Even after allowing the Coalition to count Bendigo and Bullwinkel as primary vote leads (based on two candidates against one), Labor's better distributed primary vote still put it in the outright lead before preferences in 84 seats (56% of seats). So we've now got from 34.56% of the vote to 56% of the seats even assuming that preferences split evenly.
4. Wins On Preferences That Would Have Been Wins Anyway
As often noted here before, it's clueless to assume that if Australia had had first past the post at any election then all the voters would have voted the same way. In particular, if the Greens are not competitive in a given seat, then a lot of Greens voters under first past the post would be likely to vote tactically for Labor - an issue that suppresses the overall Greens vote in first past the post systems (though they do still win seats in some of them). Not all would do so - but the proportion who would is probably higher than the same for One Nation voters, who are more likely to dislike both majors and hence to grab the opportunity to waste their vote by voting One Nation under FPTP. If we had FPTP, Labor and the Greens might even make stand-aside deals to reduce the number of seats where they wasted votes by competing with each other.
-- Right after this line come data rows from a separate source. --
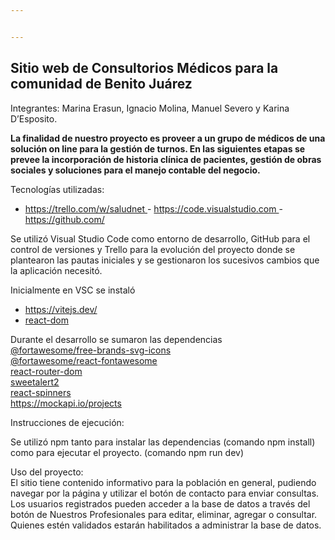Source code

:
 ```yaml
---


---
```


<h2 id="sitio-web-de-consultorios-médicos-para-la-comunidad-de-benito-juárez">Sitio web de Consultorios Médicos para la comunidad de Benito Juárez</h2>
<p>Integrantes: Marina Erasun, Ignacio Molina, Manuel Severo y Karina D’Esposito.</p>
<p><strong>La finalidad de nuestro proyecto es proveer a un grupo de médicos de una solución on line para la gestión de turnos. En las siguientes etapas se prevee la incorporación de historia clínica de pacientes, gestión de obras sociales y soluciones para el manejo contable del negocio.</strong></p>
<p>Tecnologías utilizadas:</p>
<ul>
<li><a href="https://trello.com/w/saludnet"> https://trello.com/w/saludnet </a> - <a href="https://code.visualstudio.com/"> https://code.visualstudio.com </a> - <a href="https://github.com/"> https://github.com/ </a></li>
</ul>
<p>Se utilizó Visual Studio Code como entorno de desarrollo, GitHub para el control de versiones y Trello para la evolución del proyecto donde se plantearon las pautas iniciales y se gestionaron los sucesivos cambios que la aplicación necesitó.</p>
<p>Inicialmente en VSC se instaló</p>
<ul>
<li><a href="https://vitejs.dev/">https://vitejs.dev/</a></li>
<li><a href="react-dom">react-dom</a></li>
</ul>
<p>Durante el desarrollo se sumaron las dependencias<br>
<a href="@fortawesome/free-brands-svg-icons">@fortawesome/free-brands-svg-icons</a><br>
<a href="@fortawesome/react-fontawesome">@fortawesome/react-fontawesome</a><br>
<a href="react-router-dom">react-router-dom</a><br>
<a href="sweetalert2">sweetalert2</a><br>
<a href="react-spinners">react-spinners</a><br>
<a href="https://mockapi.io/projects">https://mockapi.io/projects</a></p>
<p>Instrucciones de ejecución:</p>
<p>Se utilizó npm tanto para instalar las dependencias (comando npm install) como para ejecutar el proyecto. (comando npm run dev)</p>
<p>Uso del proyecto:<br>
El sitio tiene contenido informativo para la población en general, pudiendo navegar por la página y utilizar el  botón de contacto para enviar consultas.<br>
Los usuarios registrados pueden acceder a la base de datos a través del botón de Nuestros Profesionales para editar, eliminar, agregar o consultar.<br>
Quienes estén validados estarán habilitados a administrar la base de datos.</p>

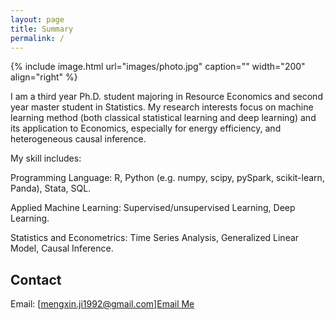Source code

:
 ```yaml
---
layout: page
title: Summary
permalink: /
---
```


{% include image.html url="images/photo.jpg" caption="" width="200" align="right" %}

I am a third year Ph.D. student majoring in Resource Economics and second year master student in Statistics. My research interests focus on machine learning method (both classical statistical learning and deep learning) and its application to Economics, especially for energy efficiency, and heterogeneous causal inference.

My skill includes:

Programming Language: R, Python (e.g. numpy, scipy, pySpark, scikit-learn, Panda), Stata, SQL.

Applied Machine Learning: Supervised/unsupervised Learning, Deep Learning.

Statistics and Econometrics: Time Series Analysis, Generalized Linear Model, Causal Inference.

## Contact

Email: [mengxin.ji1992@gmail.com]<a href="mailto:mengxin.ji1992@gmail.com">Email Me</a> 


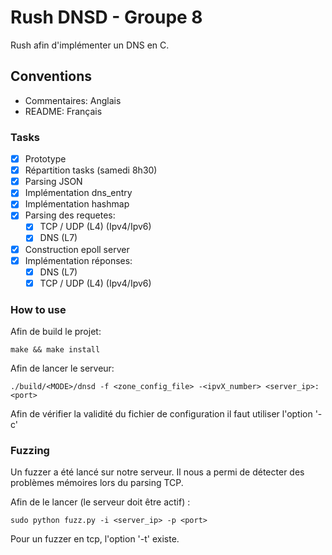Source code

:# Rush DNSD - Groupe 8

Rush afin d'implémenter un DNS en C.

## Conventions
- Commentaires: Anglais
- README: Français

### Tasks

- [x] Prototype
- [x] Répartition tasks (samedi 8h30)
- [x] Parsing JSON
- [x] Implémentation dns_entry
- [x] Implémentation hashmap
- [x] Parsing des requetes:
    - [x] TCP / UDP (L4) (Ipv4/Ipv6)
    - [x] DNS (L7)
- [x] Construction epoll server
- [x] Implémentation réponses:
    - [x] DNS (L7)
    - [x] TCP / UDP (L4) (Ipv4/Ipv6)

### How to use

Afin de build le projet:
```
make && make install
```
Afin de lancer le serveur:
```
./build/<MODE>/dnsd -f <zone_config_file> -<ipvX_number> <server_ip>:<port>
```
Afin de vérifier la validité du fichier de configuration il faut utiliser l'option '-c'

### Fuzzing

Un fuzzer a été lancé sur notre serveur. Il nous a permi de détecter des problèmes mémoires lors du parsing TCP.

Afin de le lancer (le serveur doit être actif) :
```
sudo python fuzz.py -i <server_ip> -p <port>
```
Pour un fuzzer en tcp, l'option '-t' existe.
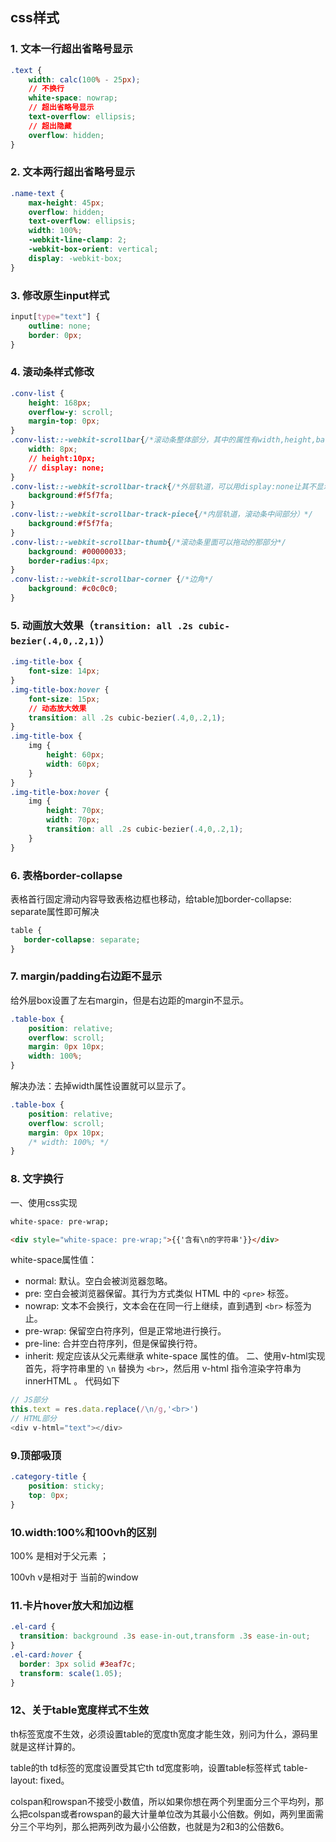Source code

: ## css样式

### 1. 文本一行超出省略号显示

```css
.text {
    width: calc(100% - 25px);
    // 不换行
    white-space: nowrap;
    // 超出省略号显示
    text-overflow: ellipsis;
    // 超出隐藏
    overflow: hidden;
}
```

### 2. 文本两行超出省略号显示

```css
.name-text {
    max-height: 45px;
    overflow: hidden;
    text-overflow: ellipsis;
    width: 100%;
    -webkit-line-clamp: 2;
    -webkit-box-orient: vertical;
    display: -webkit-box;
}
```

### 3. 修改原生input样式

```css
input[type="text"] {
    outline: none;
    border: 0px;
}
```

### 4. 滚动条样式修改

```css
.conv-list {
    height: 168px;
    overflow-y: scroll;
    margin-top: 0px;
}
.conv-list::-webkit-scrollbar{/*滚动条整体部分，其中的属性有width,height,background,border等*/
    width: 8px;
    // height:10px;
    // display: none;
}
.conv-list::-webkit-scrollbar-track{/*外层轨道，可以用display:none让其不显示，也可以添加背景图片，颜色改变显示效果*/
    background:#f5f7fa;
}
.conv-list::-webkit-scrollbar-track-piece{/*内层轨道，滚动条中间部分）*/
    background:#f5f7fa;
}
.conv-list::-webkit-scrollbar-thumb{/*滚动条里面可以拖动的那部分*/
    background: #00000033;
    border-radius:4px;
}
.conv-list::-webkit-scrollbar-corner {/*边角*/
    background: #c0c0c0;
}
```

### 5. 动画放大效果（`transition: all .2s cubic-bezier(.4,0,.2,1)`）

```css
.img-title-box {
    font-size: 14px;
}
.img-title-box:hover {
    font-size: 15px;
    // 动态放大效果
    transition: all .2s cubic-bezier(.4,0,.2,1);
}
.img-title-box {
    img {
        height: 60px;
        width: 60px;
    } 
}
.img-title-box:hover {
    img {
        height: 70px;
        width: 70px;
        transition: all .2s cubic-bezier(.4,0,.2,1);
    } 
}
```

### 6. 表格border-collapse

表格首行固定滑动内容导致表格边框也移动，给table加border-collapse: separate属性即可解决

```css
table {
   border-collapse: separate;
}
```

### 7. margin/padding右边距不显示

给外层box设置了左右margin，但是右边距的margin不显示。

```css
.table-box {
    position: relative;
    overflow: scroll;
    margin: 0px 10px;
    width: 100%;
}
```

解决办法：去掉width属性设置就可以显示了。

```css
.table-box {
    position: relative;
    overflow: scroll;
    margin: 0px 10px;
    /* width: 100%; */
}
```

### 8. 文字换行
一、使用css实现
```css
white-space: pre-wrap; 
```
```html
<div style="white-space: pre-wrap;">{{'含有\n的字符串'}}</div> 
```
white-space属性值：
- normal: 默认。空白会被浏览器忽略。
- pre: 空白会被浏览器保留。其行为方式类似 HTML 中的 `<pre>` 标签。
- nowrap: 文本不会换行，文本会在在同一行上继续，直到遇到 `<br>` 标签为止。
- pre-wrap: 保留空白符序列，但是正常地进行换行。
- pre-line: 合并空白符序列，但是保留换行符。
- inherit: 规定应该从父元素继承 white-space 属性的值。
二、使用v-html实现
首先，将字符串里的 `\n` 替换为  `<br>`，然后用 v-html 指令渲染字符串为 innerHTML 。 代码如下
```js
// JS部分
this.text = res.data.replace(/\n/g,'<br>')
// HTML部分
<div v-html="text"></div>
```

### 9.顶部吸顶

```css
.category-title {
    position: sticky;
    top: 0px;
}

```
### 10.width:100%和100vh的区别

100% 是相对于父元素 ；

100vh v是相对于 当前的window

### 11.卡片hover放大和加边框
```css
.el-card {
  transition: background .3s ease-in-out,transform .3s ease-in-out;
}
.el-card:hover {
  border: 3px solid #3eaf7c;
  transform: scale(1.05);
}
```
### 12、关于table宽度样式不生效

th标签宽度不生效，必须设置table的宽度th宽度才能生效，别问为什么，源码里就是这样计算的。

table的th td标签的宽度设置受其它th td宽度影响，设置table标签样式 table-layout: fixed。

colspan和rowspan不接受小数值，所以如果你想在两个列里面分三个平均列，那么把colspan或者rowspan的最大计量单位改为其最小公倍数。例如，两列里面需分三个平均列，那么把两列改为最小公倍数，也就是为2和3的公倍数6。

<ClientOnly>
  <Valine></Valine>
</ClientOnly>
The only seat where Labor led on primaries but lost was Fowler, which I think they also would have lost under FPTP.
There were eight seats where Labor trailed the lead Coalition candidate on primaries but won - Aston, Dickson, Petrie, Brisbane, Banks, Solomon, Deakin, Menzies. They also trailed Adam Bandt (Greens) in Melbourne and won that. Of these, in Aston and Dickson at the very least the Coalition's lead was small compared to the 2PP margin; I have no doubt Labor would have won these under FPTP. I also think Banks and Petrie would be rather promising. Solomon, Deakin and Menzies seem more difficult unless the Greens decided not to run. In Brisbane the LNP were thumped on 2PP; the only way they would have won under FPTP is if both Labor and Greens voters refused to vote strategically and thereby split the vote, that said, this does sometimes happen in FPTP which is another reason why FPTP is garbage. In Melbourne, the Greens had a large lead and were beaten on mainly Liberal preferences; the question under FPTP would be whether enough Liberal voters were willing to vote tactically to defeat Bandt, maybe not. I'm assuming the Coalition parties would be cute enough for one to step aside in Bendigo; Bullwinkel is less certain with the Nationals not part of the Coalition in WA and thinking that they were in the mix.
I'd therefore put Labor on at very least 87 seats (58% of seats) under FPTP. The maximum share of Labor's victory that I think can be put down to preferential voting is therefore 7 seats (4.67%), which is about a sixth of the gap between Labor's primary vote share and Labor's seat share.
Labor getting a seat share way higher than their vote share was therefore mostly not caused by preferential voting. And we can see that the same thing happens in FPTP systems. In the UK 2024 Labour (albeit with a much larger primary vote lead over their main rival) got 411/650 seats (63.2%) off 33.7% of the vote. Leading parties winning a far higher vote share than their share of the primary vote is a general property of single-member seat systems. It is silly to blame preferences for that, and it needs to stop.